Not if you use inline atomiser,heater and lily pipe.
I use one on a 60cm x 40 x 30


----------



## Olliebobs (31 Mar 2015)

Just been looking at inline heaters. Will take a look at the atomiser.


----------



## EnderUK (31 Mar 2015)

Olliebobs said:


> Thanks guys. I thought the tetratec 1200 may be too powerful?



I'm not getting anything with a priming pump ever again. That's were my tetratec failed after 6 months.


----------



## dw1305 (31 Mar 2015)

Hi all,





EnderUK said:


> I'm not getting anything with a priming pump ever again.


 I always think of Clive's immortal description of external filters as  "_a pump in a bucket_". I know I'm a bit of a luddite, but I still like the simplicity of Eheim's "Classic" range. You can get spares for them, the water goes in at the bottom and out at the top, there is one moving part (the impeller) and one seal (for the head).  

Simple and effective, no priming button, nothing digital etc.

cheers Darrel


----------



## Olliebobs (31 Mar 2015)

There is so much choice out there. Swaying towards the Eheim, mainly because of German engineering.


----------



## limz_777 (1 Apr 2015)

eheim 2215 , or ada super jet series


----------



## ian_m (1 Apr 2015)

Or JBL they are German as well. My JBL1501 is very good and robust and at only 23W -> £30 a year to run for 1500l/hr flow.

http://www.jbl.de/en/aquatics-freshwater-products/group/1078/external-filter


----------



## parotet (1 Apr 2015)

I have used both Eheim Classic (2215) and JBL greenline (e401), and they are fantastic, very reliable, silent and there are plenty of spare parts available if needed. The JBL greenline do consume less than their Eheim Classic equivalents, but Eheim Classic are very robust (yup, the "pump in a bucket" concept).

Jordi


----------



## James D (1 Apr 2015)

I've had an Eheim 350 experience on my 60-P for a year or so and I'm happy with it. If I was richer I would have got the one with the built in heater though.


----------



## Colinlp (1 Apr 2015)

James D said:


> I've had an Eheim 350 experience on my 60-P for a year or so and I'm happy with it. If I was richer I would have got the one with the built in heater though.
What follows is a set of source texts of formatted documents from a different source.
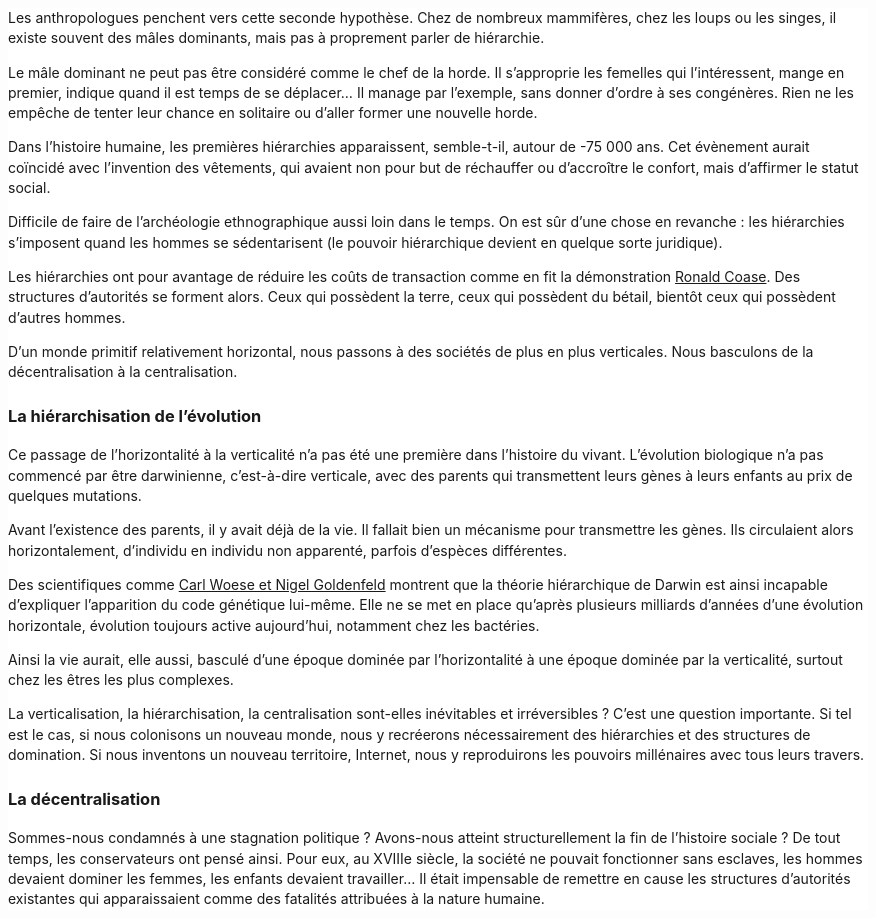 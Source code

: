 Les anthropologues penchent vers cette seconde hypothèse. Chez de nombreux mammifères, chez les loups ou les singes, il existe souvent des mâles dominants, mais pas à proprement parler de hiérarchie.

Le mâle dominant ne peut pas être considéré comme le chef de la horde. Il s’approprie les femelles qui l’intéressent, mange en premier, indique quand il est temps de se déplacer… Il manage par l’exemple, sans donner d’ordre à ses congénères. Rien ne les empêche de tenter leur chance en solitaire ou d’aller former une nouvelle horde.

Dans l’histoire humaine, les premières hiérarchies apparaissent, semble-t-il, autour de -75 000 ans. Cet évènement aurait coïncidé avec l’invention des vêtements, qui avaient non pour but de réchauffer ou d’accroître le confort, mais d’affirmer le statut social.

Difficile de faire de l’archéologie ethnographique aussi loin dans le temps. On est sûr d’une chose en revanche : les hiérarchies s’imposent quand les hommes se sédentarisent (le pouvoir hiérarchique devient en quelque sorte juridique).

Les hiérarchies ont pour avantage de réduire les coûts de transaction comme en fit la démonstration [Ronald Coase](http://coase.org/aboutronaldcoase.htm). Des structures d’autorités se forment alors. Ceux qui possèdent la terre, ceux qui possèdent du bétail, bientôt ceux qui possèdent d’autres hommes.

D’un monde primitif relativement horizontal, nous passons à des sociétés de plus en plus verticales. Nous basculons de la décentralisation à la centralisation.

### La hiérarchisation de l’évolution

Ce passage de l’horizontalité à la verticalité n’a pas été une première dans l’histoire du vivant. L’évolution biologique n’a pas commencé par être darwinienne, c’est-à-dire verticale, avec des parents qui transmettent leurs gènes à leurs enfants au prix de quelques mutations.

Avant l’existence des parents, il y avait déjà de la vie. Il fallait bien un mécanisme pour transmettre les gènes. Ils circulaient alors horizontalement, d’individu en individu non apparenté, parfois d’espèces différentes.

Des scientifiques comme [Carl Woese et Nigel Goldenfeld](http://www.newscientist.com/article/mg20527441.500-horizontal-and-vertical-the-evolution-of-evolution.html) montrent que la théorie hiérarchique de Darwin est ainsi incapable d’expliquer l’apparition du code génétique lui-même. Elle ne se met en place qu’après plusieurs milliards d’années d’une évolution horizontale, évolution toujours active aujourd’hui, notamment chez les bactéries.

Ainsi la vie aurait, elle aussi, basculé d’une époque dominée par l’horizontalité à une époque dominée par la verticalité, surtout chez les êtres les plus complexes.

La verticalisation, la hiérarchisation, la centralisation sont-elles inévitables et irréversibles ? C’est une question importante. Si tel est le cas, si nous colonisons un nouveau monde, nous y recréerons nécessairement des hiérarchies et des structures de domination. Si nous inventons un nouveau territoire, Internet, nous y reproduirons les pouvoirs millénaires avec tous leurs travers.

### La décentralisation

Sommes-nous condamnés à une stagnation politique ? Avons-nous atteint structurellement la fin de l’histoire sociale ? De tout temps, les conservateurs ont pensé ainsi. Pour eux, au XVIIIe siècle, la société ne pouvait fonctionner sans esclaves, les hommes devaient dominer les femmes, les enfants devaient travailler… Il était impensable de remettre en cause les structures d’autorités existantes qui apparaissaient comme des fatalités attribuées à la nature humaine.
I think that's the same as mine but without the heater, certainly flow wise it seems OK


----------



## Olliebobs (1 Apr 2015)

Thanks for your replies. Looks like an Eheim or JBL is going too be purchased.


----------



## swackett (2 Apr 2015)

The Eheim Thermal filters are brilliant.  I've owed Fluval and Eheim ( 2078, 2075, 2124T ) and have just bought a 2173 Thermal filter.  IMO the Eheims are silent running and reliable and I would recommend them over Fluval.

The thermal filters cost a bit more, but you get simplicity with no need to worry about inline heaters.


----------



## Matt Warner (3 Apr 2015)

I agree with Darrel. I love the simplicity of the eheim classic filters. They are just a bucket with a pump and thats it! No fancy gadgets and they are easy to clean and maintain and go on forever!


----------



## Andy Thurston (3 Apr 2015)

I'm with Darrel too, I really rate my eheims. fluvals are pants, too many parts to go wrong, I dont know why people rate them


dw1305 said:


> there is one moving part (the impeller) and one seal (for the head).


I think you'll find an o ring on the 90* pipe on the bottom of the canister too. easy enough to replace though and costs pence from engineering suppliers


----------



## dw1305 (4 Apr 2015)

Hi all,





Big clown said:


> I think you'll find an o ring on the 90* pipe on the bottom of the canister too.


There is, I did think about that, but I gave over all politician and "_one seal_" just sounded better than "_one seal and an O ring_".

cheers Darrel


----------



## Olliebobs (4 Apr 2015)

Well today I went out and bought an Eheim 350 experience. So that's me all set to start setting up.


----------



## JamieB (8 Apr 2015)

Don't forget to post a journal so we can watch the process!


----------